Step 1 — Check if direction vectors are multiples.

b = (2, 1, −1), d = (−1, 0, 2).
There is no single constant k such that d = k × b, so the lines are not parallel.

Step 2 — Try to find intersection.

Equate components:
1 + 2λ = 3 − μ    (1)
0 + λ = 1         (2)
2 − λ = 4 + 2μ    (3)

From (2): λ = 1.
Substitute into (1): 1 + 2 × 1 = 3 − μ → 3 = 3 − μ → μ = 0.
Check in (3): 2 − 1 = 4 + 2 × 0 → 1 = 4 ❌ (false).

There is no pair (λ, μ) that satisfies all three equations, therefore the lines are
skew (non–parallel and non–intersecting).

🌍 Real-World Connection

In architecture and engineering, skew beams and supports must be identified so that loads and stresses are calculated correctly.
In air traffic control, flight paths are modelled as lines in 3D; understanding when paths intersect or stay skew is essential for safety.
In computer graphics and ray tracing, lines representing rays of light are checked for intersections with objects in 3D scenes.

📊 IA Spotlight

Investigate the shortest distance between two skew lines using vector projection and optimisation.

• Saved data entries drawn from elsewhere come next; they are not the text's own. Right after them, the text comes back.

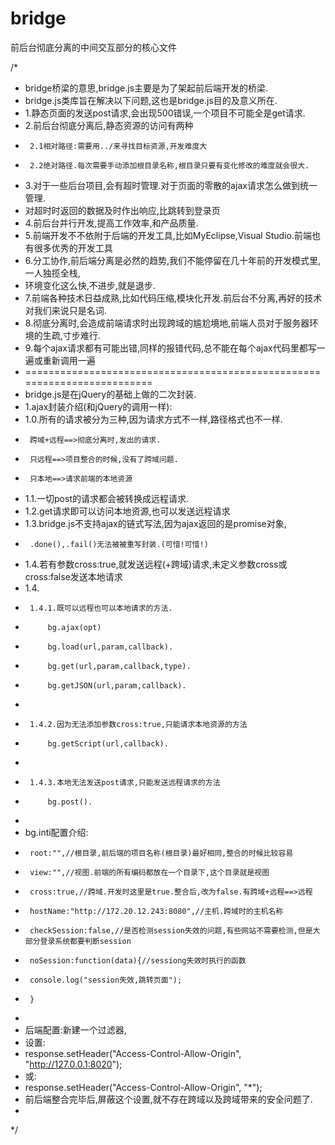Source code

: # bridge
前后台彻底分离的中间交互部分的核心文件


/*
 * bridge桥梁的意思,bridge.js主要是为了架起前后端开发的桥梁.<br/>
 * bridge.js类库旨在解决以下问题,这也是bridge.js目的及意义所在.
 * 1.静态页面的发送post请求,会出现500错误,一个项目不可能全是get请求.
 * 2.前后台彻底分离后,静态资源的访问有两种
 * 		2.1相对路径:需要用../来寻找目标资源,开发难度大
 * 		2.2绝对路径.每次需要手动添加根目录名称,根目录只要有变化修改的难度就会很大.
 * 3.对于一些后台项目,会有超时管理.对于页面的零散的ajax请求怎么做到统一管理.
 * 	对超时时返回的数据及时作出响应,比跳转到登录页
 * 4.前后台并行开发,提高工作效率,和产品质量.
 * 5.前端开发不不依附于后端的开发工具,比如MyEclipse,Visual Studio.前端也有很多优秀的开发工具
 * 6.分工协作,前后端分离是必然的趋势,我们不能停留在几十年前的开发模式里,一人独揽全栈,
 * 	  环境变化这么快,不进步,就是退步.
 * 7.前端各种技术日益成熟,比如代码压缩,模块化开发.前后台不分离,再好的技术对我们来说只是名词.
 * 8.彻底分离时,会造成前端请求时出现跨域的尴尬境地,前端人员对于服务器环境的生疏,寸步难行.
 * 9.每个ajax请求都有可能出错,同样的报错代码,总不能在每个ajax代码里都写一遍或重新调用一遍
 * =========================================================================
 * bridge.js是在jQuery的基础上做的二次封装.
 * 1.ajax封装介绍(和jQuery的调用一样):
 * 	1.0.所有的请求被分为三种,因为请求方式不一样,路径格式也不一样.
 * 		跨域+远程==>彻底分离时,发出的请求.
 * 		只远程==>项目整合的时候,没有了跨域问题.
 * 		只本地==>请求前端的本地资源
 * 	1.1.一切post的请求都会被转换成远程请求.
 * 	1.2.get请求即可以访问本地资源,也可以发送远程请求
 * 	1.3.bridge.js不支持ajax的链式写法,因为ajax返回的是promise对象,
 * 		.done(),.fail()无法被被重写封装.(可惜!可惜!)
 *  1.4.若有参数cross:true,就发送远程(+跨域)请求,未定义参数cross或cross:false发送本地请求
 * 	1.4.
 * 		1.4.1.既可以远程也可以本地请求的方法.
 * 			bg.ajax(opt)
 * 			bg.load(url,param,callback).
 * 			bg.get(url,param,callback,type).
 * 			bg.getJSON(url,param,callback).
 * 		
 * 		1.4.2.因为无法添加参数cross:true,只能请求本地资源的方法
 * 			bg.getScript(url,callback).
 * 		
 * 		1.4.3.本地无法发送post请求,只能发送远程请求的方法
 * 			bg.post().
 *
 * bg.inti配置介绍:
 * 		root:"",//根目录,前后端的项目名称(根目录)最好相同,整合的时候比较容易
 *		view:"",//视图.前端的所有编码都放在一个目录下,这个目录就是视图
 *		cross:true,//跨域.开发时这里是true.整合后,改为false.有跨域+远程==>远程
 *  	hostName:"http://172.20.12.243:8080",//主机.跨域时的主机名称
 *		checkSession:false,//是否检测session失效的问题,有些网站不需要检测,但是大部分登录系统都要判断session
 *		noSession:function(data){//sessiong失效时执行的函数
 *		console.log("session失效,跳转页面");
 *		}
 *		
 *	后端配置:新建一个过滤器,
 *	设置:
 *	response.setHeader("Access-Control-Allow-Origin", "http://127.0.0.1:8020");
 *	或:
 *	response.setHeader("Access-Control-Allow-Origin", "*");
 *  前后端整合完毕后,屏蔽这个设置,就不存在跨域以及跨域带来的安全问题了.
 * 
 */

This gives good mathematical depth and clear real–world links.
Model the motion of two objects moving along different lines in space and explore conditions for collision or near miss.
Use technology to visualise how changing direction vectors or starting points changes the relationship between lines.

🌐 EE Focus

Explore vector geometry of lines and planes in higher dimensions, including skew lines and distances between them.
Study the mathematics behind navigation systems or 3D positioning, where paths and bearings are represented as lines in space.

❤️ CAS Link

Create a hands–on workshop for younger students using sticks or 3D printed rods to demonstrate coincident, parallel, intersecting and skew lines.
Work with the physics department to help students model experiments using 3D line diagrams and intersection checks.

🔍 TOK Perspective

In two dimensions, two non–parallel lines must intersect, but in three dimensions they may be skew. What does this tell us about the role of dimension in shaping mathematical truth?
Our visual intuition often fails for skew lines. To what extent do algebraic and symbolic methods extend our ability to “see” beyond perception?

🧠 Examiner Tip

Always test whether direction vectors are scalar multiples before attempting any simultaneous equations.
If they are multiples, you know immediately that the lines are either parallel or coincident,
and you only need to check one point to decide which.